Another problem with these switches is the realistic rep rate. Spark gap type switches are limited to ~10 Hz operation. Active cooling, flowing gas and other needs are likely required. Thyratrons operate up to 1 kHz but they need external heating at 300 W or more per switch to work. Take a 2 MA PF operating at 70 kV (reasonable thyratron limit). You need 200 switches to accommodate the current with no room to grow. That is an additional 60 kW of electrical power to operate the switch. Then you need to trigger 200 switches at low jitter (<10 ns). Each thyratron has a trigger board which needs to be timed. Once timed the switches are pretty good. It might be difficult to find a bad switch/cap module and one is enough to drag you down.
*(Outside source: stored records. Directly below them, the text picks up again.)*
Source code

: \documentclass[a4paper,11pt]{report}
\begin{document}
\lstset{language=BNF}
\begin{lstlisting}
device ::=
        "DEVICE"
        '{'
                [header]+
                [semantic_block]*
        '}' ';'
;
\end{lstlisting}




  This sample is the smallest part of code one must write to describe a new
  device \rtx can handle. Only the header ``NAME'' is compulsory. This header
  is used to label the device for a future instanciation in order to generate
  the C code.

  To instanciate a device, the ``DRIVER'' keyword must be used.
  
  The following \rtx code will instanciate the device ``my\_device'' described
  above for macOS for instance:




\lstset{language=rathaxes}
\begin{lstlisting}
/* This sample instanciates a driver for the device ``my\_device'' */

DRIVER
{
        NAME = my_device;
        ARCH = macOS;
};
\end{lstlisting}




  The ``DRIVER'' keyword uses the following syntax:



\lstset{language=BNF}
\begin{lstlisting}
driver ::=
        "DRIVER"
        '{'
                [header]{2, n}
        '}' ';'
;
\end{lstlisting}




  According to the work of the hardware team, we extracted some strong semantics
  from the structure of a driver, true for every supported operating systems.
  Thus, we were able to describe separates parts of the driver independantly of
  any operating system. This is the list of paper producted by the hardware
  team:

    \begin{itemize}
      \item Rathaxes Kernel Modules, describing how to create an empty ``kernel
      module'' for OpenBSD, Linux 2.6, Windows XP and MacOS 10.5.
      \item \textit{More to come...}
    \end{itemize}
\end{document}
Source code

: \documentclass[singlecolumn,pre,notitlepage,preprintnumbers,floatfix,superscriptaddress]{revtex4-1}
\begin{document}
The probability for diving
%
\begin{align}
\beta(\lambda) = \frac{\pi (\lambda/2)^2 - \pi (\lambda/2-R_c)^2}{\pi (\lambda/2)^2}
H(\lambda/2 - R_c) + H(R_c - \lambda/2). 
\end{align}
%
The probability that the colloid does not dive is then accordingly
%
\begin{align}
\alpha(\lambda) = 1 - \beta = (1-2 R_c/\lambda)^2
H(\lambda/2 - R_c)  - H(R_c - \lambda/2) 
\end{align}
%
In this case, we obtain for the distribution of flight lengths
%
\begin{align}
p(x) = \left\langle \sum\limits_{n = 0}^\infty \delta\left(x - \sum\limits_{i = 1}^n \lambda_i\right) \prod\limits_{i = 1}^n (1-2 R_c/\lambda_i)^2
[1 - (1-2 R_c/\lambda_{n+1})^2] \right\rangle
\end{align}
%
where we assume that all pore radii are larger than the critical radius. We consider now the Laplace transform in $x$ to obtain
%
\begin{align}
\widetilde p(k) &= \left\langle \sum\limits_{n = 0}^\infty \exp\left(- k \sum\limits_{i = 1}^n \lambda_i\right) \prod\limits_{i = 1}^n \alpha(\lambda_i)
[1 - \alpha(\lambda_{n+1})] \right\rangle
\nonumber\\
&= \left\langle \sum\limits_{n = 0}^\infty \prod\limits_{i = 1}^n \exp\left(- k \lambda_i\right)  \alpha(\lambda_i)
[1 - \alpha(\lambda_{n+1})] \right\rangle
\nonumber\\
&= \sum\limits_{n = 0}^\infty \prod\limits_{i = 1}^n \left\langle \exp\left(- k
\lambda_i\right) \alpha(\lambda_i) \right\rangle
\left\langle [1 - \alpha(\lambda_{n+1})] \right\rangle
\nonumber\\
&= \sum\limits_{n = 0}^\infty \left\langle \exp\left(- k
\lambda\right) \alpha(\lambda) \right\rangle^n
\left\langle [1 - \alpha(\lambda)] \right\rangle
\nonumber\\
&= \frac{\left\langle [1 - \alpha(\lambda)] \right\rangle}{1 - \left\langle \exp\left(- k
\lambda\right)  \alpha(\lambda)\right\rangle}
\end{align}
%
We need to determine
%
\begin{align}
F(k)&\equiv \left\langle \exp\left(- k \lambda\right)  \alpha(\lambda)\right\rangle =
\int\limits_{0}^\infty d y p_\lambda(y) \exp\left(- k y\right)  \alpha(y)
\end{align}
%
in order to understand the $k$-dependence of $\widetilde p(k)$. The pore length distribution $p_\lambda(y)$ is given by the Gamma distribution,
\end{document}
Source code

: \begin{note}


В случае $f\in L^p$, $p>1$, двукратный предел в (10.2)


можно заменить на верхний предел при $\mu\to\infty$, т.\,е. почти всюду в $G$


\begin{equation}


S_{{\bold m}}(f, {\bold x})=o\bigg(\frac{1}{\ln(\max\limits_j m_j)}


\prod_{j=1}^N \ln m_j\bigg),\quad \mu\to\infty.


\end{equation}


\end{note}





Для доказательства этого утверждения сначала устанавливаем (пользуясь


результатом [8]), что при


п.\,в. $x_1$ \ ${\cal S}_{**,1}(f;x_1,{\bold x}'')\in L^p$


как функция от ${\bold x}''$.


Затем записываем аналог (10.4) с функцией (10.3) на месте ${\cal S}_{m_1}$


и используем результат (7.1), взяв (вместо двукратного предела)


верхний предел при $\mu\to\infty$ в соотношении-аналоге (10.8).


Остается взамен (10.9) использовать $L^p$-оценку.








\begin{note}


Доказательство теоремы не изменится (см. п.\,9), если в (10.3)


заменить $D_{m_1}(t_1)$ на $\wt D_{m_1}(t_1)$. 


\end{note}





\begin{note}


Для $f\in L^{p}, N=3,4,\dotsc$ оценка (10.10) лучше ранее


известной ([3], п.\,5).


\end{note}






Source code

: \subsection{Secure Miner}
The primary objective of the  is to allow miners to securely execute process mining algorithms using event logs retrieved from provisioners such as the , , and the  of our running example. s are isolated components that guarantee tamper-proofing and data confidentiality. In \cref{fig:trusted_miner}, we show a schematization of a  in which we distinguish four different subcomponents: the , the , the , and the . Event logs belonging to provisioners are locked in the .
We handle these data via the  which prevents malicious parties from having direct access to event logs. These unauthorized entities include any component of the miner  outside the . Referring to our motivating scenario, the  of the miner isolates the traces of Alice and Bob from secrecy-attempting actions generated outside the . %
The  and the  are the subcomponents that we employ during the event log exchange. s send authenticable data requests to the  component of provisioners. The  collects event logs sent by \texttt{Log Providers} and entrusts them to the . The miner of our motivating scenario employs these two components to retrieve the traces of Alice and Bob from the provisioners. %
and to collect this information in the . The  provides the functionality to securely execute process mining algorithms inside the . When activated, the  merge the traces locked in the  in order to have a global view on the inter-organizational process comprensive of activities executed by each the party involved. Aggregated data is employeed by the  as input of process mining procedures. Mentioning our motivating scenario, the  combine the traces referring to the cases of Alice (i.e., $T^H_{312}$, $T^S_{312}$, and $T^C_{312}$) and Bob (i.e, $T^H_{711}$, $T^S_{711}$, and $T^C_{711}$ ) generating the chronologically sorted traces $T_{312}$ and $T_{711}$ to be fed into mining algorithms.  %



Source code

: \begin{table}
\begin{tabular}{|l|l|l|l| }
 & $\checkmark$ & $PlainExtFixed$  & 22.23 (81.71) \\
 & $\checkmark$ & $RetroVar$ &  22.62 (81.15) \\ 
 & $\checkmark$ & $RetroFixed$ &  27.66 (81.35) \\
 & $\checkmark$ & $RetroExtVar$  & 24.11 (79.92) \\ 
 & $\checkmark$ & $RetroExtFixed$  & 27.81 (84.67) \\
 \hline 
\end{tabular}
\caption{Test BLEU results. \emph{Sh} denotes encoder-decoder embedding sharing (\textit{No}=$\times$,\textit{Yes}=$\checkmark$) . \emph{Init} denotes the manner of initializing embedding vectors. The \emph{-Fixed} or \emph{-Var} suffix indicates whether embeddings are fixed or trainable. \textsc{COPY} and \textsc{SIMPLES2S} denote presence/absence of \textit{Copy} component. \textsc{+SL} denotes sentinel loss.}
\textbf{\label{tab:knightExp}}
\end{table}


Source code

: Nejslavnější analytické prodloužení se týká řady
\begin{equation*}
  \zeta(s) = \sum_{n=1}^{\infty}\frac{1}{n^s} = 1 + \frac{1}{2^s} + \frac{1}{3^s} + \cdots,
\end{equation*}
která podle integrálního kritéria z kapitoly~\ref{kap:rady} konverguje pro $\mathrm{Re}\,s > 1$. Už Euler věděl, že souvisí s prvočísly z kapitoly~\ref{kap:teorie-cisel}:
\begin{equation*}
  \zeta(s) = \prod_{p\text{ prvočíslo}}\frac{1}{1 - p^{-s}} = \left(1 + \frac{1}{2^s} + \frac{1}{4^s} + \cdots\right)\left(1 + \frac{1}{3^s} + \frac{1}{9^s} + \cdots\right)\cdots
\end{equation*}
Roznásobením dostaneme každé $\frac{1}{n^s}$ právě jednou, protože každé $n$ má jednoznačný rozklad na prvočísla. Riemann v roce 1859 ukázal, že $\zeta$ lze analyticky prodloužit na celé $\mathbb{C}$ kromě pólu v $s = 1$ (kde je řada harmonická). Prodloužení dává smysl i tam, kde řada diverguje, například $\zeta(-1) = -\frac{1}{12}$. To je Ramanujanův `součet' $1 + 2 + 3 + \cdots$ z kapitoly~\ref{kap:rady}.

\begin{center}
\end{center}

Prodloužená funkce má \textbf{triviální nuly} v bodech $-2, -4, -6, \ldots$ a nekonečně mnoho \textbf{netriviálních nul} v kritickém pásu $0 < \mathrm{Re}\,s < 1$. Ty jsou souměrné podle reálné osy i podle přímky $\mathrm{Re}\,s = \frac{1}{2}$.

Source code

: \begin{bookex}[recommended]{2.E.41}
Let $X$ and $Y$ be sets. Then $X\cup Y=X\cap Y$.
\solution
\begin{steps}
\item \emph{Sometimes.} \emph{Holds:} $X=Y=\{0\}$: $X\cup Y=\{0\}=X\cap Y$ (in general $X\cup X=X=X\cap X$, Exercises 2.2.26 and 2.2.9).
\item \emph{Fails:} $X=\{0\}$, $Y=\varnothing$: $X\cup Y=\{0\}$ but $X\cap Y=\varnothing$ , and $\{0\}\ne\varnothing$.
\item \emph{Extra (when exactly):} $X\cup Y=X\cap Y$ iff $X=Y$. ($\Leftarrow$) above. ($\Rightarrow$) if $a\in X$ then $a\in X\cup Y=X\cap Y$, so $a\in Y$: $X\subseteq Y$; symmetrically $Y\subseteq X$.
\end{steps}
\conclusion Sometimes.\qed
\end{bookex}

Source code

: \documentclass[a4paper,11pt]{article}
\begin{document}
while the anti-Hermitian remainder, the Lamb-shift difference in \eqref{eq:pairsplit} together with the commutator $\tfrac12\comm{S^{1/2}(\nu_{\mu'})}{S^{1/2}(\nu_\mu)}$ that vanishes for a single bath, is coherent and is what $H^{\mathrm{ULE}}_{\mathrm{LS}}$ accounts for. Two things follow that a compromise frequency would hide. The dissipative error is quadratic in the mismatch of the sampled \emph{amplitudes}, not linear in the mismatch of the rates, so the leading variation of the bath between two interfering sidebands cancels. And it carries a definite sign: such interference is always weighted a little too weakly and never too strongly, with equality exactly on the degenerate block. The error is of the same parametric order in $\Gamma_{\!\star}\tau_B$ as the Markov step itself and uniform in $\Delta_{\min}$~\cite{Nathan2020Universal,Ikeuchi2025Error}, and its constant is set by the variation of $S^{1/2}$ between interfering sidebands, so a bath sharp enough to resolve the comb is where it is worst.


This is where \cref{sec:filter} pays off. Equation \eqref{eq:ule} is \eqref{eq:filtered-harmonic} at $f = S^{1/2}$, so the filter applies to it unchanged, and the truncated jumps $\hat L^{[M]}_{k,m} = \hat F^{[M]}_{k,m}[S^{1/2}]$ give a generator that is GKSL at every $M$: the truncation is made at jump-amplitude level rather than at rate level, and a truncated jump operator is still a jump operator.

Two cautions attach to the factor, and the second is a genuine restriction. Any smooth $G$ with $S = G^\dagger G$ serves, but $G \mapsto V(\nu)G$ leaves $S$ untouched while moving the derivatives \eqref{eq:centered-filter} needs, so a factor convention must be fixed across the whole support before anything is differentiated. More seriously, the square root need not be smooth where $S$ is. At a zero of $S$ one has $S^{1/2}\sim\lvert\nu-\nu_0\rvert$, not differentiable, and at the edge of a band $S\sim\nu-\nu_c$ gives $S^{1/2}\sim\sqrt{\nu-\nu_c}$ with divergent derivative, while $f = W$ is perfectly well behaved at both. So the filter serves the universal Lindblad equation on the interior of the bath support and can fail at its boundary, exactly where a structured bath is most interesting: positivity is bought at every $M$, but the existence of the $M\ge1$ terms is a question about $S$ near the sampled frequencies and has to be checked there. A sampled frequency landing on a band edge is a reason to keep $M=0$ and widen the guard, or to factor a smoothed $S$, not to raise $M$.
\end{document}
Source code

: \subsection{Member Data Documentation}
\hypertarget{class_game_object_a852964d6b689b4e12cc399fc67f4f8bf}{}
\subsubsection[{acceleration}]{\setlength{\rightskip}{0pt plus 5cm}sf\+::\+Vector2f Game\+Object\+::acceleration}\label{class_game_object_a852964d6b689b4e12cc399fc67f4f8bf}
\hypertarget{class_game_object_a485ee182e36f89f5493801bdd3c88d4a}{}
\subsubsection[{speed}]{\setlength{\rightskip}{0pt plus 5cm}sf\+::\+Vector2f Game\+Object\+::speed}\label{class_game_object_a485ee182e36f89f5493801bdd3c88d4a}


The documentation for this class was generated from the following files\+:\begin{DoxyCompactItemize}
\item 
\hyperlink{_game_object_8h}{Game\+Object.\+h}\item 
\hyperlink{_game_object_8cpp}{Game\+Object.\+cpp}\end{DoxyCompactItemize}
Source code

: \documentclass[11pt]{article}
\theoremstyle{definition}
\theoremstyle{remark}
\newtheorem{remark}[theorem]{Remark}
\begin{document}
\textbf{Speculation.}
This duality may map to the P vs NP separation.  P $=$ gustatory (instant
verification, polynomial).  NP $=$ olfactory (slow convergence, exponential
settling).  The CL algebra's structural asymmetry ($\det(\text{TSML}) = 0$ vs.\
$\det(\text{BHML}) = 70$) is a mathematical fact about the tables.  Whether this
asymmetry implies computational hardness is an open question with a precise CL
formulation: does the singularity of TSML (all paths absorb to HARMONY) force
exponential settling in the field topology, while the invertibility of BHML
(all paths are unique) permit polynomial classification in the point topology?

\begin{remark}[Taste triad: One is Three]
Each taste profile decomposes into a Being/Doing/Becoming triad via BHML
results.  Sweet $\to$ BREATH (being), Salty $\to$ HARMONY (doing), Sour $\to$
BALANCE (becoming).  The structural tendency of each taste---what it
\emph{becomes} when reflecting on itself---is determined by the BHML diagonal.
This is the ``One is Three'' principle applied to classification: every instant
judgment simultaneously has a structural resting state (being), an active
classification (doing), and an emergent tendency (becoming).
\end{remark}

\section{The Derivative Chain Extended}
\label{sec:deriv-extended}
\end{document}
One might argue that solid state technology could be force fit into this problem with the advantage of >1E9 shot lifetime. I believe that a 2MA, 70 kV bank can be built but the actual lifetime and the cost will likely be a problem. Solid state costs something like $1-10/Joule stored at this level. Gas switch technology is more like $0.01-0.1/Joule stored without any effort. A company called SRL built an 80 Hz, 260 kA PF device. It took a true pulse power genius (Rod Petr) to design the bank to operate a 8 kV. The next immediate question is why not operate at low voltage if it is easier? In a plasma focus there is a 10-20 mOhm loss due to the moving plasma that cannot be avoided. To overcome this impedance means a minimum of 20 kV to drive 2 MA. Account for the other losses in the switches, capacitors and bus bars and you are at 40 kV to drive 2 MA. If I am correct, FoFu-1 is at ~1 MA and 40 kV. Increasing the cap bank size does not help as you still cannot get around the 10-20 mOhm impedance in the moving plasma; it simply reduces the impedance of the bank. It will take a great deal of resources to have a pulse power system that operates for 2 months at the 2 MA level without maintenance. It might not be possible with available materials.